The new HDPV box is functional and incorporates key package technology; with clearly marked SKU and UPC codes to enable retail stocking/ processing for the brand’s key department store partners. In turn, given the brands male client base, it sports a QR Code to enable immediate and/or ongoing customer engagement; given many of today’s male consumers love with technology purchase, e.g. m-commerce.

“We’re thrilled with the clean, functional box BERT CO created.  We’re now 100% USA manufactured and, with heavier paper stock than our original package, our new HDPV package is better suited for our male consumers and handsomely reflects our “affordable prestige” class of trade. The box’s design seamlessly ties in to our line’s established brand look and message and fits with the entire Mënaji Skincare family of products with a cohesive brand DNA look and feel.” Pamela S. Viglielmo, COO, Mënaji Worldwide, LLC.

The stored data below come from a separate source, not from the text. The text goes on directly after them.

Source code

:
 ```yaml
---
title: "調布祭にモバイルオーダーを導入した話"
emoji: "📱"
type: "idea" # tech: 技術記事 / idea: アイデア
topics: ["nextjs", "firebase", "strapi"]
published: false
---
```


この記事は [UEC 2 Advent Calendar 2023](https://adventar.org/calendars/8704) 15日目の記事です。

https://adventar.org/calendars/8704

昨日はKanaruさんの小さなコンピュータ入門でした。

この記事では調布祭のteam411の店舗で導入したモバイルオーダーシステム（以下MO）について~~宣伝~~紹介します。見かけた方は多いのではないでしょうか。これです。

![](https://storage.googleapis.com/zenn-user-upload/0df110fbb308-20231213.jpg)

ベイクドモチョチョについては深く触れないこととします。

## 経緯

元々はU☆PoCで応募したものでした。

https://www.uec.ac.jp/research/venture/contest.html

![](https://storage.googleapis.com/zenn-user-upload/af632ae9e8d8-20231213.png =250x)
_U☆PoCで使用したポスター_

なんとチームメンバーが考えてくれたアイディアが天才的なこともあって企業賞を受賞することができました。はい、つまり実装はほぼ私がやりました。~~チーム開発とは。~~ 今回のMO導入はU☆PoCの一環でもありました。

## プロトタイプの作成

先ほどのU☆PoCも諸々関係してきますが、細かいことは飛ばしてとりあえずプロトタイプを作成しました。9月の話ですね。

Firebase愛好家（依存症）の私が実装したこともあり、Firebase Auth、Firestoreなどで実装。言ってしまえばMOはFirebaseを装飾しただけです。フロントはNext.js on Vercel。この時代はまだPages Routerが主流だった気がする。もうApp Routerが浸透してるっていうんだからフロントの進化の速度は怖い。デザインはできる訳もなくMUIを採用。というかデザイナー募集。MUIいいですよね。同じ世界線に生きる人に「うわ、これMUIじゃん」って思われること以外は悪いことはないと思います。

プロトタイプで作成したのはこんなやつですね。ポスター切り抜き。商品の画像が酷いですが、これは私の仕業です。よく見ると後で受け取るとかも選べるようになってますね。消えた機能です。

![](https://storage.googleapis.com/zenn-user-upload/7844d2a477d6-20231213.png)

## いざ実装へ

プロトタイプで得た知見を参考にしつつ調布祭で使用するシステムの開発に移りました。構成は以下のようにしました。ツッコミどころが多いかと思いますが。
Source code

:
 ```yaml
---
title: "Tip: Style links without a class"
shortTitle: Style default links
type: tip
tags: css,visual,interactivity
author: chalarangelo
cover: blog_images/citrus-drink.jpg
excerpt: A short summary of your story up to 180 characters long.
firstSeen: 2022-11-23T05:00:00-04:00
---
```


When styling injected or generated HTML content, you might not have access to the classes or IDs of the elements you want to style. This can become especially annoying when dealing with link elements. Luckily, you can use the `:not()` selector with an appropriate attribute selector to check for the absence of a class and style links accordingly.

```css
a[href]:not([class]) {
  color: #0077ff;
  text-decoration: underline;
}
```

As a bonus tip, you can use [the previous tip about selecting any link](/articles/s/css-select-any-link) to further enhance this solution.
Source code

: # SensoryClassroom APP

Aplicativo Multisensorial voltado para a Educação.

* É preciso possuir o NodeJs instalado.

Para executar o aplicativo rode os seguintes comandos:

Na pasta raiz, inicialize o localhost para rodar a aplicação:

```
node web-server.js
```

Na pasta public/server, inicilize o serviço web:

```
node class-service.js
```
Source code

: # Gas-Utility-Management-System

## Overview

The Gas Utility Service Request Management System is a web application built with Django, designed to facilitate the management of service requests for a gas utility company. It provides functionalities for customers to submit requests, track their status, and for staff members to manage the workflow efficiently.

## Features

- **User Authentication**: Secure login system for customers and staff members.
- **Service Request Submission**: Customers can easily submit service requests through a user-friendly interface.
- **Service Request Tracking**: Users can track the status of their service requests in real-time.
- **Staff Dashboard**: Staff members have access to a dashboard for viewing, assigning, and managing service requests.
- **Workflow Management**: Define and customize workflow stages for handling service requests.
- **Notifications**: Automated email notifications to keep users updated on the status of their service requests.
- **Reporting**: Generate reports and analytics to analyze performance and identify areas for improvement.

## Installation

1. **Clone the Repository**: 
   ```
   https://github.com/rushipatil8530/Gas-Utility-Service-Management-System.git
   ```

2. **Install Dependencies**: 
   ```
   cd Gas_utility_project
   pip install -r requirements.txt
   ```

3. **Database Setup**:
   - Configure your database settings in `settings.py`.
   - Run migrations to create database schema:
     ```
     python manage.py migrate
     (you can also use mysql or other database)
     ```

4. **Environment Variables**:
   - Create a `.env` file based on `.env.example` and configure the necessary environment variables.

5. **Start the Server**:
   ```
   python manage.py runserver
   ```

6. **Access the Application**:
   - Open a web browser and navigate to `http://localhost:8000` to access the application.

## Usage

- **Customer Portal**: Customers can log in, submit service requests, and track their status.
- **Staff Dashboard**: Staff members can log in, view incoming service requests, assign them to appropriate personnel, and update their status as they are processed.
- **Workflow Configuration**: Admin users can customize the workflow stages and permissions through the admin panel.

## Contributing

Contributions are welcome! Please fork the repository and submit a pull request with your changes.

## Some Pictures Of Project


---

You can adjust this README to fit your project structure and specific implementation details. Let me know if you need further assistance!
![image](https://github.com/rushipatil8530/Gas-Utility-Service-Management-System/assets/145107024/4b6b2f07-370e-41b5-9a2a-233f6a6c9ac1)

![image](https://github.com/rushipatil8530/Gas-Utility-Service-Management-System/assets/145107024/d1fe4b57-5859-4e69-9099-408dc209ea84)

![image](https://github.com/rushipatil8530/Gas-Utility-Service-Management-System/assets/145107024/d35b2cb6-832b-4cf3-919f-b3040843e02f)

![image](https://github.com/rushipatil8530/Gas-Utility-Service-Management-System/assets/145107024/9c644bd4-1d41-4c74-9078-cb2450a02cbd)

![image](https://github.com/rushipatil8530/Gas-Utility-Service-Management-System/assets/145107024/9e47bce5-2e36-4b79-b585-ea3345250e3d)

In turn, the package copy and graphics meet the latest international EU compliance regulations.  With an approved global English copy, 100% EU compliant ingredient deck, and international icons to easily provide important product information, the new package meets the requirements of the brand’s global distribution partners.

Lastly, this new package reflects the company’s support of today’s sustainability. This new package is more environmentally friendly as it uses less printing dyes, incorporates more appropriate paper stock, to ensure a smaller carbon foot print all in a more eco-friendly manufacture process.

Mënaji Skincare is sold in select Nordstrom department stores and retailers across the country.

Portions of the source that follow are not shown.